Drago Papa

Personal information
- Date of birth: 9 February 1984 (age 41)
- Place of birth: Vrbovec, SR Croatia, SFR Yugoslavia
- Height: 1.65 m (5 ft 5 in)
- Position(s): Midfielder

Team information
- Current team: NK Farkaš
- Number: 7

Youth career
- Vrbovec
- 2001–2002: Dinamo Zagreb

Senior career*
- Years: Team / Apps / (Gls)
- 2000–2003: Dinamo Zagreb / 0 / (0)
- 2002–2003: → Croatia Sesvete (loan) / 14 / (3)
- 2003–2005: Kamen Ingrad / 43 / (3)
- 2005–2009: Varteks / 83 / (2)
- 2009–2011: Slaven Belupo / 16 / (1)
- 2011–2012: Gorica / 8 / (0)
- 2012–2015: Vrbovec / 35 / (15)
- 2015–2017: SV Eberau / 60 / (5)
- 2017–2022: NK Tomislav Radnik
- 2022-2024: Vrbovec
- 2024–: NK Farkaš Farkaševac

International career^{‡}
- 1999: Croatia U15 / 2 / (1)
- 2001: Croatia U16 / 4 / (0)
- 2000–2001: Croatia U17 / 11 / (1)
- 2002: Croatia U19 / 1 / (0)
- 2002–2004: Croatia U20 / 11 / (0)
- 2000–2005: Croatia U21 / 5 / (0)

= Drago Papa =

Croatian footballer (born 1984)

Drago Papa (born 9 February 1984) is a Croatian footballer.

==Club career==
A product of Dinamo Zagreb academy, Papa never managed to break into the first team and he had his professional debut at Croatia Sesvete, where he was on loan in the 2002–03 season.

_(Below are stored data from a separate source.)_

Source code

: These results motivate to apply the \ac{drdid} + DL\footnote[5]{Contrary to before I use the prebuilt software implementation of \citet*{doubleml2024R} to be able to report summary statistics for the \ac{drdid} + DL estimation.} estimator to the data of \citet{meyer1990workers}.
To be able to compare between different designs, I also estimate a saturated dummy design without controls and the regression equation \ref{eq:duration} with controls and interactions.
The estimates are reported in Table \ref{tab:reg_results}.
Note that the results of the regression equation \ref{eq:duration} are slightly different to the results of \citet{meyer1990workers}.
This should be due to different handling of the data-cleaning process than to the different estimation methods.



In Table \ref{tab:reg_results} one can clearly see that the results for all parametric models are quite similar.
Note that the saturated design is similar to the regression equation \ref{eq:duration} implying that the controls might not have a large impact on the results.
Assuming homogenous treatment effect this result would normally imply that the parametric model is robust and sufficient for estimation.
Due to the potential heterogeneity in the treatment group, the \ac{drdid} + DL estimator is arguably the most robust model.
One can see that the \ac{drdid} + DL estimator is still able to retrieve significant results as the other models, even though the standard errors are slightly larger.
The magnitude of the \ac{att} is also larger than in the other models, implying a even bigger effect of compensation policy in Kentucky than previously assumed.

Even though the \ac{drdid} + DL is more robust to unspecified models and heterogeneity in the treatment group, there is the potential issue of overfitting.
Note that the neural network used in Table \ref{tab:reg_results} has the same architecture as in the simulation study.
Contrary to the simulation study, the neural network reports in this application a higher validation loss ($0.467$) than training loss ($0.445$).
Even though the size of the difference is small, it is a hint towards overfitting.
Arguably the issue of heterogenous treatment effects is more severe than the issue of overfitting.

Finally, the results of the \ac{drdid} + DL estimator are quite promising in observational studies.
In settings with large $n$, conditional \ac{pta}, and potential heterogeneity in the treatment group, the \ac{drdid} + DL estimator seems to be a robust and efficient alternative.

He was released by Dinamo in 2003 and then went on to play for Prva HNL sides Kamen Ingrad and Varteks, Slaven Belupo before joining HNK Gorica in August 2011 on a free transfer. He played his first game for HNK Gorica on 28 August 2011, in a match against NK Vinogradar. He was subbed in the sixty-ninth minute. He made his first assist on 10 October 2011, in a match against NK Pomorac. After failing to impress during first half of season in HNK Gorica, he was released and eventually signed for his hometown club NK Vrbovec. He had a spell with SV Eberau later in his career.

==International career==
Internationally, Papa played a total of 34 games and scored 2 goals for various Croatia national youth teams. He represented Croatia at the 2001 UEFA European U-16 Championship and the 2001 FIFA U-17 World Championship.